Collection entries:

>>>>>

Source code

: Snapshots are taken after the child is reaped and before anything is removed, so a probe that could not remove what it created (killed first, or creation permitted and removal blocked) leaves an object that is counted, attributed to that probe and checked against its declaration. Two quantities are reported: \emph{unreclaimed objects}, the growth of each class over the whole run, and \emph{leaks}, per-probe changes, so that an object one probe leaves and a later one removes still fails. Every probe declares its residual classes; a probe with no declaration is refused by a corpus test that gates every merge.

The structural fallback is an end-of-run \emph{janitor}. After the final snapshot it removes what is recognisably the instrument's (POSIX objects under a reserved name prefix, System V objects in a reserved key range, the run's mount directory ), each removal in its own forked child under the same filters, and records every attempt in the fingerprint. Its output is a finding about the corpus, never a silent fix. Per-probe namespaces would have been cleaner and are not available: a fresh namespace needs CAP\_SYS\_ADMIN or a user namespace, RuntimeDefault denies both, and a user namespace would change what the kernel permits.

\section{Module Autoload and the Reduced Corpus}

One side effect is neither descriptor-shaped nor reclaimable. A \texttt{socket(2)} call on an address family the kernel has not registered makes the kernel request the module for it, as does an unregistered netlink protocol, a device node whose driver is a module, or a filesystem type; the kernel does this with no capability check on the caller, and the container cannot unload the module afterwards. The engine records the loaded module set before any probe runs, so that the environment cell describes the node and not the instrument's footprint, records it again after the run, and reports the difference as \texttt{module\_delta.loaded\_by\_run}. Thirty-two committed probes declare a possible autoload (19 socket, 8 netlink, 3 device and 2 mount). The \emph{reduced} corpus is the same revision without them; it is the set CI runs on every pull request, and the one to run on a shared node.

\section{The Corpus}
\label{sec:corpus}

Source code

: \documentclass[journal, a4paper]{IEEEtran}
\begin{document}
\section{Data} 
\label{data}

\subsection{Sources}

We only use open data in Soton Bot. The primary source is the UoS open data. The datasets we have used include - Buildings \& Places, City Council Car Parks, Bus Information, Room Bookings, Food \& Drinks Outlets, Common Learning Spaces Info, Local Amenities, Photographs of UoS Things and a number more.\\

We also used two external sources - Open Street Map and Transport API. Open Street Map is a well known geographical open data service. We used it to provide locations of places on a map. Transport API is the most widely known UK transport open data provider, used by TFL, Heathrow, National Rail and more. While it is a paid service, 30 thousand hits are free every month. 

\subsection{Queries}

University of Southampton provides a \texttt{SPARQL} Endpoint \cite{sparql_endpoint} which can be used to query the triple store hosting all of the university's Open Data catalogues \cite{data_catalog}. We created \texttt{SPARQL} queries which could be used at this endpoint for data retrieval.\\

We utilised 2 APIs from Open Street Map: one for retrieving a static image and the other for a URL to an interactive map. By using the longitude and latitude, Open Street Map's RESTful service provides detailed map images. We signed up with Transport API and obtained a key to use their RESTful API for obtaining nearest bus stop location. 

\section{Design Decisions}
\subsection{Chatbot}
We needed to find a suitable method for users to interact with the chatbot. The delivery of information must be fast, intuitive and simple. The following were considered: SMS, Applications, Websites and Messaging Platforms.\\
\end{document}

<<<<<

Report each line of the data in which "more" occurs.

__OUTPUT OF THE EXERCISE__:
We only use open data in Soton Bot. The primary source is the UoS open data. The datasets we have used include - Buildings \& Places, City Council Car Parks, Bus Information, Room Bookings, Food \& Drinks Outlets, Common Learning Spaces Info, Local Amenities, Photographs of UoS Things and a number more.\\
We also used two external sources - Open Street Map and Transport API. Open Street Map is a well known geographical open data service. We used it to provide locations of places on a map. Transport API is the most widely known UK transport open data provider, used by TFL, Heathrow, National Rail and more. While it is a paid service, 30 thousand hits are free every month. 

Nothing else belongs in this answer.